We've already been discussing how President Obama has told the NSA it can continue exploiting computer security flaws, rather than fixing them, and also how the NSA's offensive and defensive roles are incompatible with each other. However, I wanted to highlight a more concerning point raised by Julian Sanchez about the NSA and Heartbleed in the article about the NSA's dual role: and it's that, even granting the fact that the NSA might not have known about Heartbleed until it became public, the NSA could still use it to their advantage, in part because it has so much old encrypted data stored up:

Here, however, is the really crucial point to recognize: NSA doesn't need to have known about Heartbleed all along to take advantage of it.
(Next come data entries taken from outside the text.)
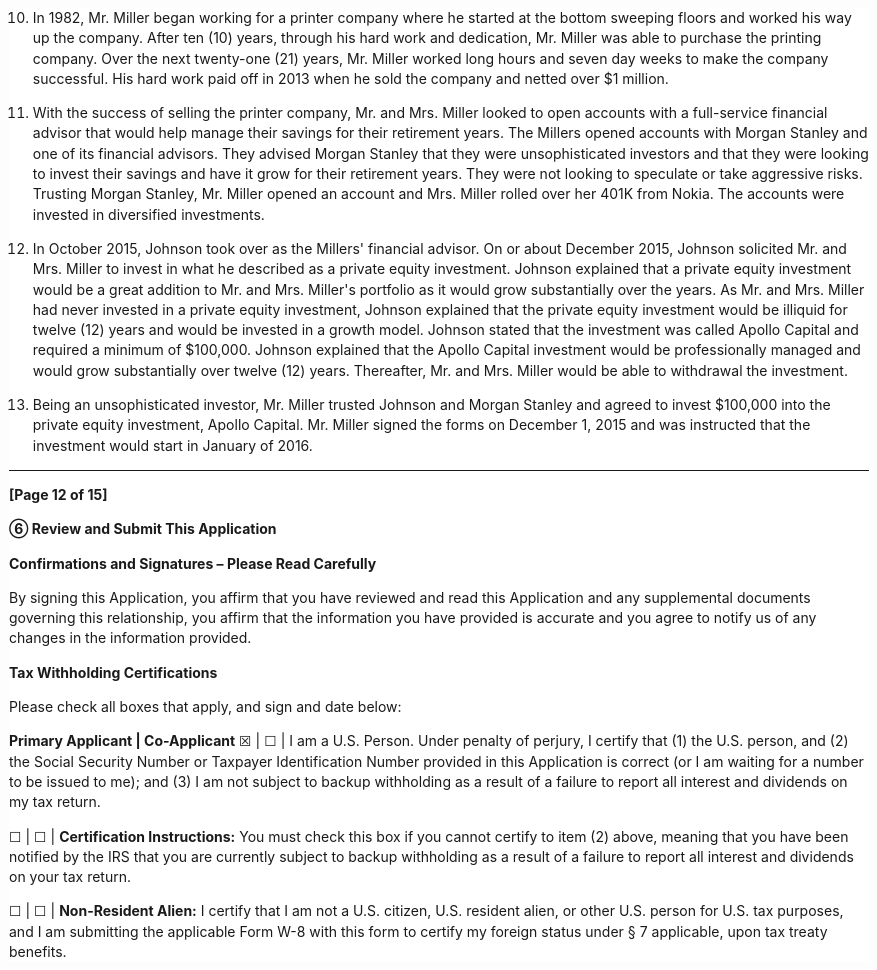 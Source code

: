 10. In 1982, Mr. Miller began working for a printer company where he started at the bottom sweeping floors and worked his way up the company. After ten (10) years, through his hard work and dedication, Mr. Miller was able to purchase the printing company. Over the next twenty-one (21) years, Mr. Miller worked long hours and seven day weeks to make the company successful. His hard work paid off in 2013 when he sold the company and netted over $1 million.

11. With the success of selling the printer company, Mr. and Mrs. Miller looked to open accounts with a full-service financial advisor that would help manage their savings for their retirement years. The Millers opened accounts with Morgan Stanley and one of its financial advisors. They advised Morgan Stanley that they were unsophisticated investors and that they were looking to invest their savings and have it grow for their retirement years. They were not looking to speculate or take aggressive risks. Trusting Morgan Stanley, Mr. Miller opened an account and Mrs. Miller rolled over her 401K from Nokia. The accounts were invested in diversified investments.

12. In October 2015, Johnson took over as the Millers' financial advisor. On or about December 2015, Johnson solicited Mr. and Mrs. Miller to invest in what he described as a private equity investment. Johnson explained that a private equity investment would be a great addition to Mr. and Mrs. Miller's portfolio as it would grow substantially over the years. As Mr. and Mrs. Miller had never invested in a private equity investment, Johnson explained that the private equity investment would be illiquid for twelve (12) years and would be invested in a growth model. Johnson stated that the investment was called Apollo Capital and required a minimum of $100,000. Johnson explained that the Apollo Capital investment would be professionally managed and would grow substantially over twelve (12) years. Thereafter, Mr. and Mrs. Miller would be able to withdrawal the investment.

13. Being an unsophisticated investor, Mr. Miller trusted Johnson and Morgan Stanley and agreed to invest $100,000 into the private equity investment, Apollo Capital. Mr. Miller signed the forms on December 1, 2015 and was instructed that the investment would start in January of 2016.

---

**[Page 12 of 15]**

**⑥ Review and Submit This Application**

**Confirmations and Signatures – Please Read Carefully**

By signing this Application, you affirm that you have reviewed and read this Application and any supplemental documents governing this relationship, you affirm that the information you have provided is accurate and you agree to notify us of any changes in the information provided.

**Tax Withholding Certifications**

Please check all boxes that apply, and sign and date below:

**Primary Applicant | Co-Applicant**
☒ | ☐ | I am a U.S. Person. Under penalty of perjury, I certify that (1) the U.S. person, and (2) the Social Security Number or Taxpayer Identification Number provided in this Application is correct (or I am waiting for a number to be issued to me); and (3) I am not subject to backup withholding as a result of a failure to report all interest and dividends on my tax return.

☐ | ☐ | **Certification Instructions:** You must check this box if you cannot certify to item (2) above, meaning that you have been notified by the IRS that you are currently subject to backup withholding as a result of a failure to report all interest and dividends on your tax return.

☐ | ☐ | **Non-Resident Alien:** I certify that I am not a U.S. citizen, U.S. resident alien, or other U.S. person for U.S. tax purposes, and I am submitting the applicable Form W-8 with this form to certify my foreign status under § 7 applicable, upon tax treaty benefits.
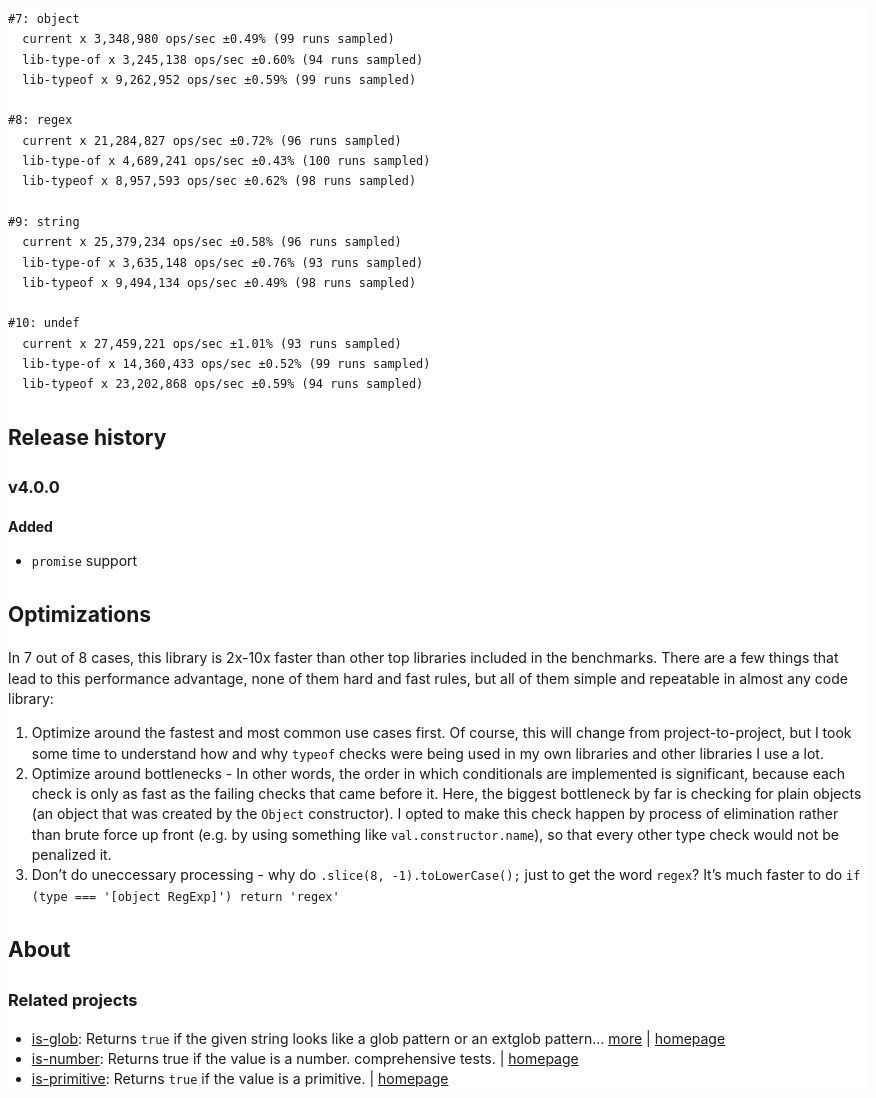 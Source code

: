     #7: object
      current x 3,348,980 ops/sec ±0.49% (99 runs sampled)
      lib-type-of x 3,245,138 ops/sec ±0.60% (94 runs sampled)
      lib-typeof x 9,262,952 ops/sec ±0.59% (99 runs sampled)

    #8: regex
      current x 21,284,827 ops/sec ±0.72% (96 runs sampled)
      lib-type-of x 4,689,241 ops/sec ±0.43% (100 runs sampled)
      lib-typeof x 8,957,593 ops/sec ±0.62% (98 runs sampled)

    #9: string
      current x 25,379,234 ops/sec ±0.58% (96 runs sampled)
      lib-type-of x 3,635,148 ops/sec ±0.76% (93 runs sampled)
      lib-typeof x 9,494,134 ops/sec ±0.49% (98 runs sampled)

    #10: undef
      current x 27,459,221 ops/sec ±1.01% (93 runs sampled)
      lib-type-of x 14,360,433 ops/sec ±0.52% (99 runs sampled)
      lib-typeof x 23,202,868 ops/sec ±0.59% (94 runs sampled)

Release history
---------------

### v4.0.0

**Added**

-   `promise` support

Optimizations
-------------

In 7 out of 8 cases, this library is 2x-10x faster than other top libraries included in the benchmarks. There are a few things that lead to this performance advantage, none of them hard and fast rules, but all of them simple and repeatable in almost any code library:

1.  Optimize around the fastest and most common use cases first. Of course, this will change from project-to-project, but I took some time to understand how and why `typeof` checks were being used in my own libraries and other libraries I use a lot.
2.  Optimize around bottlenecks - In other words, the order in which conditionals are implemented is significant, because each check is only as fast as the failing checks that came before it. Here, the biggest bottleneck by far is checking for plain objects (an object that was created by the `Object` constructor). I opted to make this check happen by process of elimination rather than brute force up front (e.g. by using something like `val.constructor.name`), so that every other type check would not be penalized it.
3.  Don’t do uneccessary processing - why do `.slice(8, -1).toLowerCase();` just to get the word `regex`? It’s much faster to do `if (type === '[object RegExp]') return 'regex'`

About
-----

### Related projects

-   [is-glob](https://www.npmjs.com/package/is-glob): Returns `true` if the given string looks like a glob pattern or an extglob pattern… [more](https://github.com/jonschlinkert/is-glob) | [homepage](https://github.com/jonschlinkert/is-glob "Returns `true` if the given string looks like a glob pattern or an extglob pattern. This makes it easy to create code that only uses external modules like node-glob when necessary, resulting in much faster code execution and initialization time, and a bet")
-   [is-number](https://www.npmjs.com/package/is-number): Returns true if the value is a number. comprehensive tests. | [homepage](https://github.com/jonschlinkert/is-number "Returns true if the value is a number. comprehensive tests.")
-   [is-primitive](https://www.npmjs.com/package/is-primitive): Returns `true` if the value is a primitive. | [homepage](https://github.com/jonschlinkert/is-primitive "Returns `true` if the value is a primitive.")
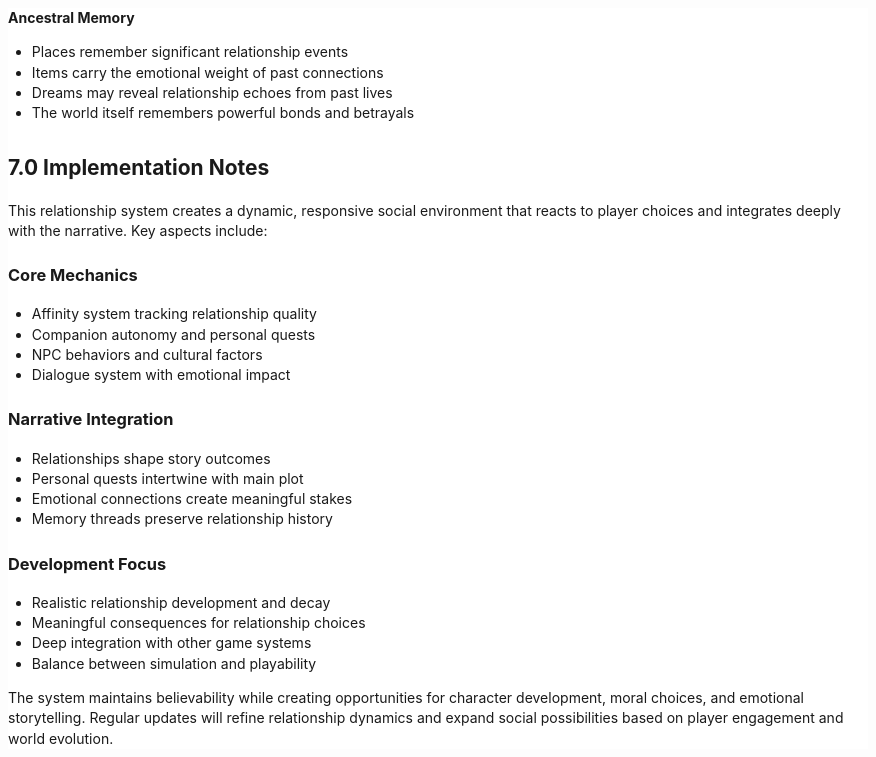 **Ancestral Memory**
- Places remember significant relationship events
- Items carry the emotional weight of past connections
- Dreams may reveal relationship echoes from past lives
- The world itself remembers powerful bonds and betrayals

## 7.0 Implementation Notes

This relationship system creates a dynamic, responsive social environment that reacts to player choices and integrates deeply with the narrative. Key aspects include:

### Core Mechanics
- Affinity system tracking relationship quality
- Companion autonomy and personal quests
- NPC behaviors and cultural factors
- Dialogue system with emotional impact

### Narrative Integration
- Relationships shape story outcomes
- Personal quests intertwine with main plot
- Emotional connections create meaningful stakes
- Memory threads preserve relationship history

### Development Focus
- Realistic relationship development and decay
- Meaningful consequences for relationship choices
- Deep integration with other game systems
- Balance between simulation and playability

The system maintains believability while creating opportunities for character development, moral choices, and emotional storytelling. Regular updates will refine relationship dynamics and expand social possibilities based on player engagement and world evolution.

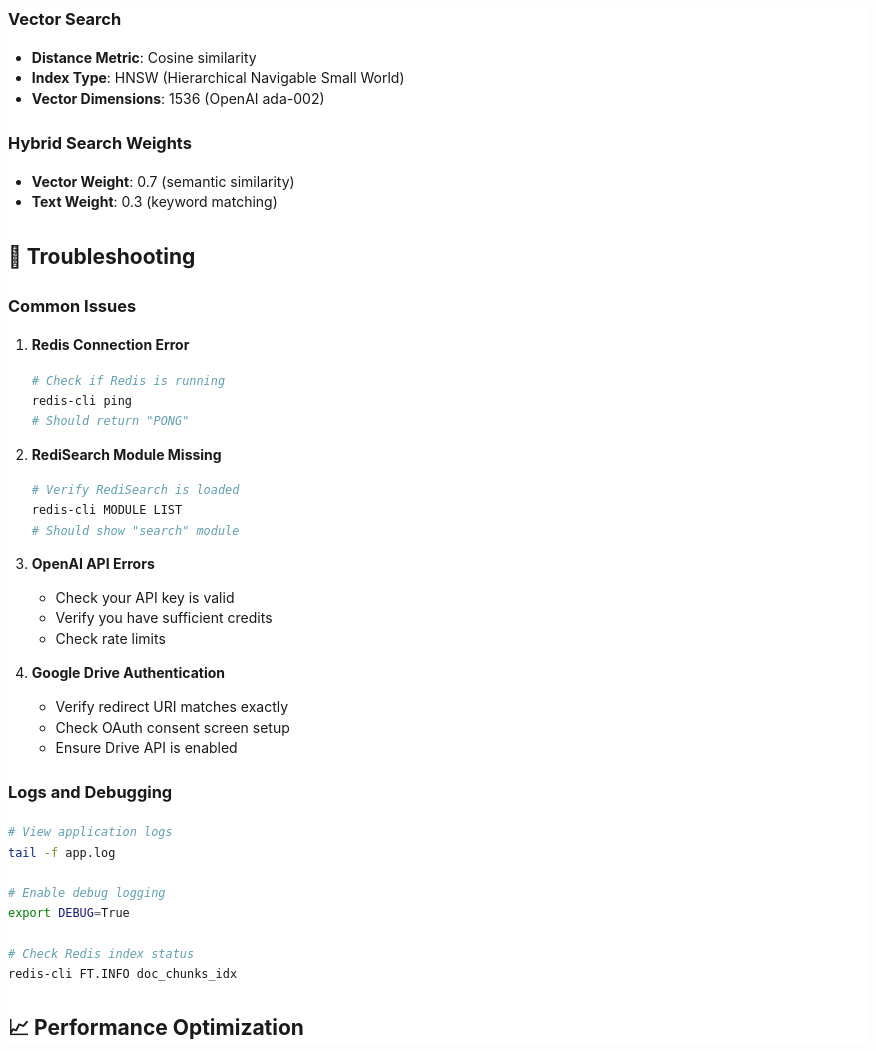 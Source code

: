 ### Vector Search
- **Distance Metric**: Cosine similarity
- **Index Type**: HNSW (Hierarchical Navigable Small World)
- **Vector Dimensions**: 1536 (OpenAI ada-002)

### Hybrid Search Weights
- **Vector Weight**: 0.7 (semantic similarity)
- **Text Weight**: 0.3 (keyword matching)

## 🐛 Troubleshooting

### Common Issues

1. **Redis Connection Error**
   ```bash
   # Check if Redis is running
   redis-cli ping
   # Should return "PONG"
   ```

2. **RediSearch Module Missing**
   ```bash
   # Verify RediSearch is loaded
   redis-cli MODULE LIST
   # Should show "search" module
   ```

3. **OpenAI API Errors**
   - Check your API key is valid
   - Verify you have sufficient credits
   - Check rate limits

4. **Google Drive Authentication**
   - Verify redirect URI matches exactly
   - Check OAuth consent screen setup
   - Ensure Drive API is enabled

### Logs and Debugging

```bash
# View application logs
tail -f app.log

# Enable debug logging
export DEBUG=True

# Check Redis index status
redis-cli FT.INFO doc_chunks_idx
```

## 📈 Performance Optimization
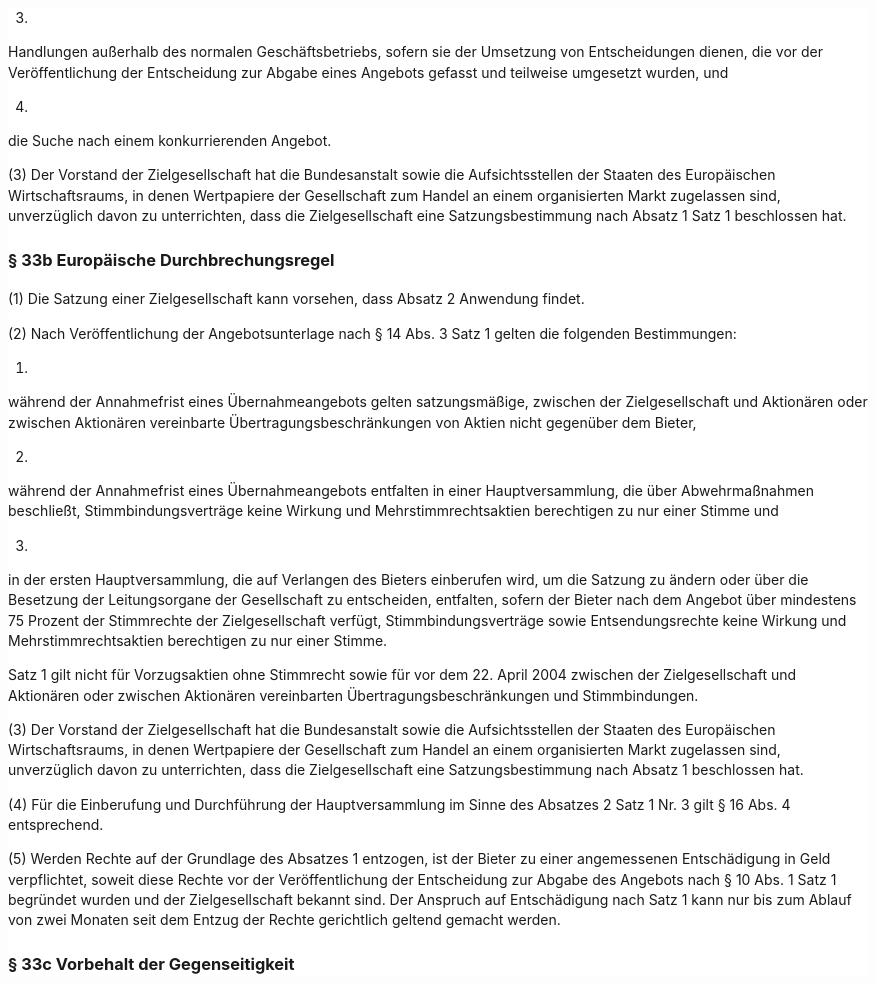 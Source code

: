 3.  
Handlungen außerhalb des normalen Geschäftsbetriebs, sofern sie der Umsetzung von Entscheidungen dienen, die vor der Veröffentlichung der Entscheidung zur Abgabe eines Angebots gefasst und teilweise umgesetzt wurden, und

4.  
die Suche nach einem konkurrierenden Angebot.

(3) Der Vorstand der Zielgesellschaft hat die Bundesanstalt sowie die Aufsichtsstellen der Staaten des Europäischen Wirtschaftsraums, in denen Wertpapiere der Gesellschaft zum Handel an einem organisierten Markt zugelassen sind, unverzüglich davon zu unterrichten, dass die Zielgesellschaft eine Satzungsbestimmung nach Absatz 1 Satz 1 beschlossen hat.

### § 33b Europäische Durchbrechungsregel

(1) Die Satzung einer Zielgesellschaft kann vorsehen, dass Absatz 2 Anwendung findet.

(2) Nach Veröffentlichung der Angebotsunterlage nach § 14 Abs. 3 Satz 1 gelten die folgenden Bestimmungen:

1.  
während der Annahmefrist eines Übernahmeangebots gelten satzungsmäßige, zwischen der Zielgesellschaft und Aktionären oder zwischen Aktionären vereinbarte Übertragungsbeschränkungen von Aktien nicht gegenüber dem Bieter,

2.  
während der Annahmefrist eines Übernahmeangebots entfalten in einer Hauptversammlung, die über Abwehrmaßnahmen beschließt, Stimmbindungsverträge keine Wirkung und Mehrstimmrechtsaktien berechtigen zu nur einer Stimme und

3.  
in der ersten Hauptversammlung, die auf Verlangen des Bieters einberufen wird, um die Satzung zu ändern oder über die Besetzung der Leitungsorgane der Gesellschaft zu entscheiden, entfalten, sofern der Bieter nach dem Angebot über mindestens 75 Prozent der Stimmrechte der Zielgesellschaft verfügt, Stimmbindungsverträge sowie Entsendungsrechte keine Wirkung und Mehrstimmrechtsaktien berechtigen zu nur einer Stimme.

Satz 1 gilt nicht für Vorzugsaktien ohne Stimmrecht sowie für vor dem 22. April 2004 zwischen der Zielgesellschaft und Aktionären oder zwischen Aktionären vereinbarten Übertragungsbeschränkungen und Stimmbindungen.

(3) Der Vorstand der Zielgesellschaft hat die Bundesanstalt sowie die Aufsichtsstellen der Staaten des Europäischen Wirtschaftsraums, in denen Wertpapiere der Gesellschaft zum Handel an einem organisierten Markt zugelassen sind, unverzüglich davon zu unterrichten, dass die Zielgesellschaft eine Satzungsbestimmung nach Absatz 1 beschlossen hat.

(4) Für die Einberufung und Durchführung der Hauptversammlung im Sinne des Absatzes 2 Satz 1 Nr. 3 gilt § 16 Abs. 4 entsprechend.

(5) Werden Rechte auf der Grundlage des Absatzes 1 entzogen, ist der Bieter zu einer angemessenen Entschädigung in Geld verpflichtet, soweit diese Rechte vor der Veröffentlichung der Entscheidung zur Abgabe des Angebots nach § 10 Abs. 1 Satz 1 begründet wurden und der Zielgesellschaft bekannt sind. Der Anspruch auf Entschädigung nach Satz 1 kann nur bis zum Ablauf von zwei Monaten seit dem Entzug der Rechte gerichtlich geltend gemacht werden.

### § 33c Vorbehalt der Gegenseitigkeit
The agency's recently-disclosed minimization procedures permit "retention of all communications that are enciphered." In other words, when NSA encounters encryption it can't crack, it's allowed to – and apparently does – vacuum up all that scrambled traffic and store it indefinitely, in hopes of finding a way to break into it months or years in the future. As security experts recently confirmed, Heartbleed can be used to steal a site's master encryption keys – keys that would suddenly enable anyone with a huge database of encrypted traffic to unlock it, at least for the vast majority of sites that don't generate new keys as a safeguard against retroactive exposure.

If NSA moved quickly enough – as dedicated spies are supposed to – the agency could have exploited the bug to steal those keys before most sites got around to fixing the bug, gaining access to a vast treasure trove of stored traffic.

As Sanchez notes, this creates a dilemma for those who discover such flaws. Normally, they should want to reveal such things to the NSA to help with protecting networks. But doing so now might expose more risk. And, in fact, it seems likely that the NSA was aware of the bug prior to its revelation to the public. Note that in its denial of the Bloomberg story, it just says it wasn't aware prior to "April 2014," but not on which date in April it found out about it. Thus, it's likely the NSA had a heads up, and could collect a bunch of private keys to use against its encrypted data store for a few days before everyone else was informed to fix the vulnerability.

Reader Comments (rss)

(Flattened / Threaded)

  1.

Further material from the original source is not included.